Hey Jeff....You need to get in touch with me! I see where you chartered with my ol' buddy Rick Caton down at the Outerbanks. I need a first-hand report!

Jeremy.....Boy, I've got it bad!...We need to wet a line soon.

sevenx...You know YOU are in for the treat of a lifetime with that little guy! Make sure to post a report & maybe some pictures.

Mike


----------



## jkurtz7 (Jan 17, 2008)

Mike, the new Gill rod is done. I put pic's up at FAOL.
http://www.flyanglersonline.com/bb/showthread.php?t=19790

Jeremy


----------



## Fishaholic69 (Apr 6, 2007)

nice fish! I can't wait. I will keep my eye out for open water. haven't gotten a bite since november or something! boy am I itching for a fight! gills are one of my favs to catch. got me a 3wt this year just for the job!!


----------



## ohiotuber (Apr 15, 2004)

FA69,
The top picture is the 9 1/2" fish, taken on my Diamondback 5wt. The bottom picture is the 10 incher, taken on the St Croix LU 3wt. Just wait 'till you tie into one like that with the light rod! I can't wait for your report.
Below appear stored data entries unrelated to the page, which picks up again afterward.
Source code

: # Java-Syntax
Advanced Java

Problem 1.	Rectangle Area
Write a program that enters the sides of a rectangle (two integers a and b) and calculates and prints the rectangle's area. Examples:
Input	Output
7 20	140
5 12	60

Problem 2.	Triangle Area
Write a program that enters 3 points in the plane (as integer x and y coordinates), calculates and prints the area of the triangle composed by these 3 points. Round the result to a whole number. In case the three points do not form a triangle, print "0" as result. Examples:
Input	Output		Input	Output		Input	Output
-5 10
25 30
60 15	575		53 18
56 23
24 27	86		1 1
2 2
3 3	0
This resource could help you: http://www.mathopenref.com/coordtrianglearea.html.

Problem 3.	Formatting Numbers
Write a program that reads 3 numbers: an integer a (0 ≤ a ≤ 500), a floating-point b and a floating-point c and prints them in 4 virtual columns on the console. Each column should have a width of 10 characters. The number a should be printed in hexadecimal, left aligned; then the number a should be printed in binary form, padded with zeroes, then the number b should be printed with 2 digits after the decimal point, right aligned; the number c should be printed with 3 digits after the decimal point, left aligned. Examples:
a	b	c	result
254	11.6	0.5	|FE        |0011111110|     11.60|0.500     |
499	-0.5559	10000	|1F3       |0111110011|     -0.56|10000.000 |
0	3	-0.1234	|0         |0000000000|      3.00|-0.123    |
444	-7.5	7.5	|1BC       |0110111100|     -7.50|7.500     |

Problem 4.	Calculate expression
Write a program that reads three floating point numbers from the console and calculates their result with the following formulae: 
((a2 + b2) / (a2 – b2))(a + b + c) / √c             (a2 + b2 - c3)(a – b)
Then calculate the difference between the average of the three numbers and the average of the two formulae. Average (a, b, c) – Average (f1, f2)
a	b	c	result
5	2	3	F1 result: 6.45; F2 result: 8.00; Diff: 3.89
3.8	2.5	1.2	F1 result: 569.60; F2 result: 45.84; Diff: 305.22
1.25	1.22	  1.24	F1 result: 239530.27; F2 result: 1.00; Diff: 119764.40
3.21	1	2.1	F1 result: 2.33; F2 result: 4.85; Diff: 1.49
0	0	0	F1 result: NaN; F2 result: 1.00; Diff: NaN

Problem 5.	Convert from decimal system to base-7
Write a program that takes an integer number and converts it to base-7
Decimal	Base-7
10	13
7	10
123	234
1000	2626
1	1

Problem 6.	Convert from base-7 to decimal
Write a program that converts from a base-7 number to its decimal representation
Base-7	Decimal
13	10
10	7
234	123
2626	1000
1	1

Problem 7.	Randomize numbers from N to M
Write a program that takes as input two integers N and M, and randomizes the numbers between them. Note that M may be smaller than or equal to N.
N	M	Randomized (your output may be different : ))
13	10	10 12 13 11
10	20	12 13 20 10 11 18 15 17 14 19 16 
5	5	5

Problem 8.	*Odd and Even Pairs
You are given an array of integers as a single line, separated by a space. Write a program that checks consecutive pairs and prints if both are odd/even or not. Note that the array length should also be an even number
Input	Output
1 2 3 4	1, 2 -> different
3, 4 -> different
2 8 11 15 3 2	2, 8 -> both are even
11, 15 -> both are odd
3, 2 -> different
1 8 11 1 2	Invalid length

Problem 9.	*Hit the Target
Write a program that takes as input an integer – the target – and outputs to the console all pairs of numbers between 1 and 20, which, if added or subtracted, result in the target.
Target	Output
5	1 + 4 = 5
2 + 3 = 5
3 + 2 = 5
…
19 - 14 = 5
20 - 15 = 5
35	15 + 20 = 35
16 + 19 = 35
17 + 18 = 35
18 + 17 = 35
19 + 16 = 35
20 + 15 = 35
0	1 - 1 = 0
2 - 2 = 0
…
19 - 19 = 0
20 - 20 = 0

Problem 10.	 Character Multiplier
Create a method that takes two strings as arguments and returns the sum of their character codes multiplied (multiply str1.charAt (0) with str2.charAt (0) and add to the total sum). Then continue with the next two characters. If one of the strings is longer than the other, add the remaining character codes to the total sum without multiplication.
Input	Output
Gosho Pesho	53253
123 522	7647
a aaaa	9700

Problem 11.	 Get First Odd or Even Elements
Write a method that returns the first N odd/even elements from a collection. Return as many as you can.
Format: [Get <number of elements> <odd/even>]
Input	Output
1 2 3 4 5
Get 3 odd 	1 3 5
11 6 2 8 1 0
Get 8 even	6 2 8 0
Jeremy...Nice looking build! We'll have to get out so I can get some pictures of you slamming a big boy with that.
Mike


----------



## jkurtz7 (Jan 17, 2008)

Mike, name the time and place and I'm there. 

Jeremy


----------



## fishing pole (May 2, 2004)

Great fish!!
I love smallies on the fly. I cant wait till these non-native (steelhead) get out of here and the rivers are less crowded


----------



## Fishaholic69 (Apr 6, 2007)

the 3wt is gonna be a great time!!! I can't wait to hook into some big gills like those! I think I am gonna make some neat spider patterns just for the ocassion. maybe some of those gurglers or wooley worms you are talking about! what size you make um? got a recipe on what ya use for the yellow part of the body? beadhead??


----------



## joerugz (Feb 28, 2007)

I too am very anxious to put the new 3wt outfit to work!


----------



## ohiotuber (Apr 15, 2004)

FA69,
I like the woolly worm on a size 12 hook. Tail is red wool yarn, body is medium yellow chenille, hackle is grizzly.......unweighted. Gills where I fish seem to like that slow drop.
Gurgler is also usually tied on a 12 although I sometimes jump up to a size 10. I DO like the legs on the long side.
Mike


----------



## Fishaholic69 (Apr 6, 2007)

a regular size 12 nymph? I have size 10 nymph too for some smaller woolly buggers and clousers and stuff too


----------



## ohiotuber (Apr 15, 2004)

Yep, a size 12 nymph hook is what I use.
Mike


----------